Floods, landslides devastate Vietnam

Flash floods and landslides brought by tropical storm Kammuri since Saturday have battered mountainous villages in northern Vietnam…

Flash floods and landslides brought by tropical storm Kammuri since Saturday have battered mountainous villages in northern Vietnam, killing more than 100 people and leaving 48 missing, the government said today.

The toll from the disaster is expected to rise.

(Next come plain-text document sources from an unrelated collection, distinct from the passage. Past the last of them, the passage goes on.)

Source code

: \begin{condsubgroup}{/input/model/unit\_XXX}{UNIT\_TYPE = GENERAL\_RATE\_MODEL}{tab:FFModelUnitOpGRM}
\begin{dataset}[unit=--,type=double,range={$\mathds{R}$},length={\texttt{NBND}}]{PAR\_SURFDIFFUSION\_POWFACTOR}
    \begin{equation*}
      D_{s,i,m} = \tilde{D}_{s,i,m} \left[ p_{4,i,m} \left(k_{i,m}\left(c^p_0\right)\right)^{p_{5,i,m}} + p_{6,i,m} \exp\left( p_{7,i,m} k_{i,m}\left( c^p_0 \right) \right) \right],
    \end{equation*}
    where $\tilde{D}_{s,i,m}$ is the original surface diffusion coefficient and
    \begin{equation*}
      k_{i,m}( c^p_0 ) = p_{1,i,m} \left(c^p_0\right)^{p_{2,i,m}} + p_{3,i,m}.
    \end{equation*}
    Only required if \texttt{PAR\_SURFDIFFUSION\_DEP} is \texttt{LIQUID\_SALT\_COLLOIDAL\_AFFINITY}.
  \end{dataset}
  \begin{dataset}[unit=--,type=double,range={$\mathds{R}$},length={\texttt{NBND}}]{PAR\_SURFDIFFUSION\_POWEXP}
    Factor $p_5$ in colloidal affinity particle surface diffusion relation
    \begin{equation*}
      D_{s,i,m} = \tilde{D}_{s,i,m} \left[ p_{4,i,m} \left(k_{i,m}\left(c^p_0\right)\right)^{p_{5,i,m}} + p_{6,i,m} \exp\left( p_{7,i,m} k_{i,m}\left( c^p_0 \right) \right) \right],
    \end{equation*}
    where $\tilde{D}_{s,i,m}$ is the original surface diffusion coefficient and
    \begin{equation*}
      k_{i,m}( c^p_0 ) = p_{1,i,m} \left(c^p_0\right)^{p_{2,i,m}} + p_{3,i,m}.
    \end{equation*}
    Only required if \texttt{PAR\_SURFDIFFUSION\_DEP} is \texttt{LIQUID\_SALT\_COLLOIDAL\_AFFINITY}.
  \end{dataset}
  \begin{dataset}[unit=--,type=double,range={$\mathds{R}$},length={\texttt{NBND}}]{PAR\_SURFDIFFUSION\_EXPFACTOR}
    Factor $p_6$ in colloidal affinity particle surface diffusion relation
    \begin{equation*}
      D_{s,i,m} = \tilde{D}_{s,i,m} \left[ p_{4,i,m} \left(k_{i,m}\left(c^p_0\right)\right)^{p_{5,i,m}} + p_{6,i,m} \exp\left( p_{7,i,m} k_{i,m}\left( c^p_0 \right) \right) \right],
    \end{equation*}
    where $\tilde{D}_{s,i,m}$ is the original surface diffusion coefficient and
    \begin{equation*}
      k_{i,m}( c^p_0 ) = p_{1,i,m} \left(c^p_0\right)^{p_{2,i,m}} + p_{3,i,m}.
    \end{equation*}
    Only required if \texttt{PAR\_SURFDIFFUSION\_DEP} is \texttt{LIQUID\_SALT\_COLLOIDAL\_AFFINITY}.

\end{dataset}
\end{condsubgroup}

Communication links were still cut off for many affected areas even though river waters were receding after nearing their highest level in four decades, disaster officials said.

A tropical low-pressure system in the Tonkin Gulf and moving towards the northern region, would dump heavy rains and trigger landslides from late tonday, the government said in an urgent message to the military, police and rescue forces.

It urged disaster management authorities to tighten monitoring of river and sea dykes and "to actively evacuate people and property from dangerous areas".

Authorities in coastal provinces should direct ships out of the path of the low-pressure system, often the first stage of a tropical storm, the government said.

Lao Cai province, bordering China, was the hardest hit with 38 people missing and 36 people killed since late last week, the National Centre for Flood and Storm Prevention said in a report.

Officials in Lao Cai, popular among foreign tourists for its mountain resort town of Sapa, said all of the dead and missing were local people whose homes were washed away by flash floods.

At least 33 people were killed in the neighbouring province of Yen Bai, many buried alive as landslides hit at night as they slept.

Prices of vegetables, pork and chicken have been surging in Yen Bai, where residents also rushed to stockpile fresh water and instant food on fear of prolonged powercuts, the Tien Phong newspaper said.

About 1,600 passengers, more than half of them foreign tourists on their way to Sapa, have been stranded in Yen Bai since Saturday after their trains had to stop to avoid landslides.

River waters in Yen Bai peaked on Sunday at close to the record level in 1968, the government said.

Roads and bridges were destroyed, preventing aid from reaching affected areas, while 4,230 homes remained inundated and nearly 9,000 hectares (22,240 acres) of rice and other crops in the region have been destroyed, the report said.

The disasters struck a region about 1,500 km (930 miles) north of Vietnam's main rice and coffee production zones.

The Border Guard Command and Lao Cai police said they had sent 1,100 troops to search for the missing and evacuate residents from the areas vulnerable to floods and landslides.